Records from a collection
⁂
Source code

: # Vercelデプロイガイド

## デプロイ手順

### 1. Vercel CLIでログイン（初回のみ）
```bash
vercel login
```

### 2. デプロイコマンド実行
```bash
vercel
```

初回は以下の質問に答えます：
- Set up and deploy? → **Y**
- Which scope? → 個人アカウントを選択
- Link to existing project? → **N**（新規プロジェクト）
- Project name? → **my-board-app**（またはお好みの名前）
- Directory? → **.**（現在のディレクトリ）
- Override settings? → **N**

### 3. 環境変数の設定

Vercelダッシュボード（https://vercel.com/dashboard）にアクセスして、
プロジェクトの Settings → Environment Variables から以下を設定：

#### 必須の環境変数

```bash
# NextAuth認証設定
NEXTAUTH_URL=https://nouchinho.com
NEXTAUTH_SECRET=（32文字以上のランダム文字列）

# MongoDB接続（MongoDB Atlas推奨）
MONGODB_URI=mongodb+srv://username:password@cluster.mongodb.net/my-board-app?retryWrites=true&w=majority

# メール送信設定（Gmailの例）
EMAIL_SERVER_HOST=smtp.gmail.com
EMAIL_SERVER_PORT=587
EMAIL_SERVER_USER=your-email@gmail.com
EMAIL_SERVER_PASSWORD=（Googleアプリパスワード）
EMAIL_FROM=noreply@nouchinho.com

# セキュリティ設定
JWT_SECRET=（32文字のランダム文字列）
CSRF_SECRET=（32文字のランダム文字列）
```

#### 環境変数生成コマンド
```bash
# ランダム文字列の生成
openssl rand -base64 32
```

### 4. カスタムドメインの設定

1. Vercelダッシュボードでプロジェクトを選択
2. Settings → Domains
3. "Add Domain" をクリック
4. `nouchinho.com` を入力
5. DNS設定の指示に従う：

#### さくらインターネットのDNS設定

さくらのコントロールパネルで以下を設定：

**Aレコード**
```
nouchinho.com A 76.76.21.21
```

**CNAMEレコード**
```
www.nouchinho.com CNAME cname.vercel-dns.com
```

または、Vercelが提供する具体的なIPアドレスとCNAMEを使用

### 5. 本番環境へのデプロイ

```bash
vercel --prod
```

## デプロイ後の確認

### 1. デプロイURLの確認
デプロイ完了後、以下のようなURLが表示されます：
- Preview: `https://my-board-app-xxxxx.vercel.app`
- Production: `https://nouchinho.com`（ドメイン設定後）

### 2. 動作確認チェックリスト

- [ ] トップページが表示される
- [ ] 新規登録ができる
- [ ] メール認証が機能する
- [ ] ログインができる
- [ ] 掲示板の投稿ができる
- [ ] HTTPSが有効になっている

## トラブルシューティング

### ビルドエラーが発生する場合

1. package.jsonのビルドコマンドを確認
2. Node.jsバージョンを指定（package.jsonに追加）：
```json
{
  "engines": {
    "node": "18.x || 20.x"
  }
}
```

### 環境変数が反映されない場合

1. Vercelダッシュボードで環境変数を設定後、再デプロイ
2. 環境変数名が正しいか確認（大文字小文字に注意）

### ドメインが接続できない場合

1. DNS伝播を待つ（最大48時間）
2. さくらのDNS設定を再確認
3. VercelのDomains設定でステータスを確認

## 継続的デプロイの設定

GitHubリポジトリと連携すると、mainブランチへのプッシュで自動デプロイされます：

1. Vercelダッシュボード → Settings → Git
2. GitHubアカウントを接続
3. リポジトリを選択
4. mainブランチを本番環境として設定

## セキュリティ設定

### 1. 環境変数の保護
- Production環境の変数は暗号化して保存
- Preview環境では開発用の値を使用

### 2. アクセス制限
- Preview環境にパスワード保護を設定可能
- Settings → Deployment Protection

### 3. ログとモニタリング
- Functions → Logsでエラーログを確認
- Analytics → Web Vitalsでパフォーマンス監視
⁂
**Activity**
Transcribe all the entries, keeping each one exactly as it is.

**Answer space**
Source code

: # Vercelデプロイガイド

## デプロイ手順

### 1. Vercel CLIでログイン（初回のみ）
```bash
vercel login
```

### 2. デプロイコマンド実行
```bash
vercel
```

初回は以下の質問に答えます：
- Set up and deploy? → **Y**
- Which scope? → 個人アカウントを選択
- Link to existing project? → **N**（新規プロジェクト）
- Project name? → **my-board-app**（またはお好みの名前）
- Directory? → **.**（現在のディレクトリ）
- Override settings? → **N**

### 3. 環境変数の設定

Vercelダッシュボード（https://vercel.com/dashboard）にアクセスして、
プロジェクトの Settings → Environment Variables から以下を設定：

#### 必須の環境変数

```bash
# NextAuth認証設定
NEXTAUTH_URL=https://nouchinho.com
NEXTAUTH_SECRET=（32文字以上のランダム文字列）

# MongoDB接続（MongoDB Atlas推奨）
MONGODB_URI=mongodb+srv://username:password@cluster.mongodb.net/my-board-app?retryWrites=true&w=majority

# メール送信設定（Gmailの例）
EMAIL_SERVER_HOST=smtp.gmail.com
EMAIL_SERVER_PORT=587
EMAIL_SERVER_USER=your-email@gmail.com
EMAIL_SERVER_PASSWORD=（Googleアプリパスワード）
EMAIL_FROM=noreply@nouchinho.com

# セキュリティ設定
JWT_SECRET=（32文字のランダム文字列）
CSRF_SECRET=（32文字のランダム文字列）
```

#### 環境変数生成コマンド
```bash
# ランダム文字列の生成
openssl rand -base64 32
```

### 4. カスタムドメインの設定

1. Vercelダッシュボードでプロジェクトを選択
2. Settings → Domains
3. "Add Domain" をクリック
4. `nouchinho.com` を入力
5. DNS設定の指示に従う：

#### さくらインターネットのDNS設定

さくらのコントロールパネルで以下を設定：

**Aレコード**
```
nouchinho.com A 76.76.21.21
```

**CNAMEレコード**
```
www.nouchinho.com CNAME cname.vercel-dns.com
```

または、Vercelが提供する具体的なIPアドレスとCNAMEを使用

### 5. 本番環境へのデプロイ

```bash
vercel --prod
```

## デプロイ後の確認

### 1. デプロイURLの確認
デプロイ完了後、以下のようなURLが表示されます：
- Preview: `https://my-board-app-xxxxx.vercel.app`
- Production: `https://nouchinho.com`（ドメイン設定後）

### 2. 動作確認チェックリスト

- [ ] トップページが表示される
- [ ] 新規登録ができる
- [ ] メール認証が機能する
- [ ] ログインができる
- [ ] 掲示板の投稿ができる
- [ ] HTTPSが有効になっている

## トラブルシューティング

### ビルドエラーが発生する場合

1. package.jsonのビルドコマンドを確認
2. Node.jsバージョンを指定（package.jsonに追加）：
```json
{
  "engines": {
    "node": "18.x || 20.x"
  }
}
```

### 環境変数が反映されない場合

1. Vercelダッシュボードで環境変数を設定後、再デプロイ
2. 環境変数名が正しいか確認（大文字小文字に注意）

### ドメインが接続できない場合

1. DNS伝播を待つ（最大48時間）
2. さくらのDNS設定を再確認
3. VercelのDomains設定でステータスを確認

## 継続的デプロイの設定

GitHubリポジトリと連携すると、mainブランチへのプッシュで自動デプロイされます：

1. Vercelダッシュボード → Settings → Git
2. GitHubアカウントを接続
3. リポジトリを選択
4. mainブランチを本番環境として設定

## セキュリティ設定

### 1. 環境変数の保護
- Production環境の変数は暗号化して保存
- Preview環境では開発用の値を使用

### 2. アクセス制限
- Preview環境にパスワード保護を設定可能
- Settings → Deployment Protection

### 3. ログとモニタリング
- Functions → Logsでエラーログを確認
- Analytics → Web Vitalsでパフォーマンス監視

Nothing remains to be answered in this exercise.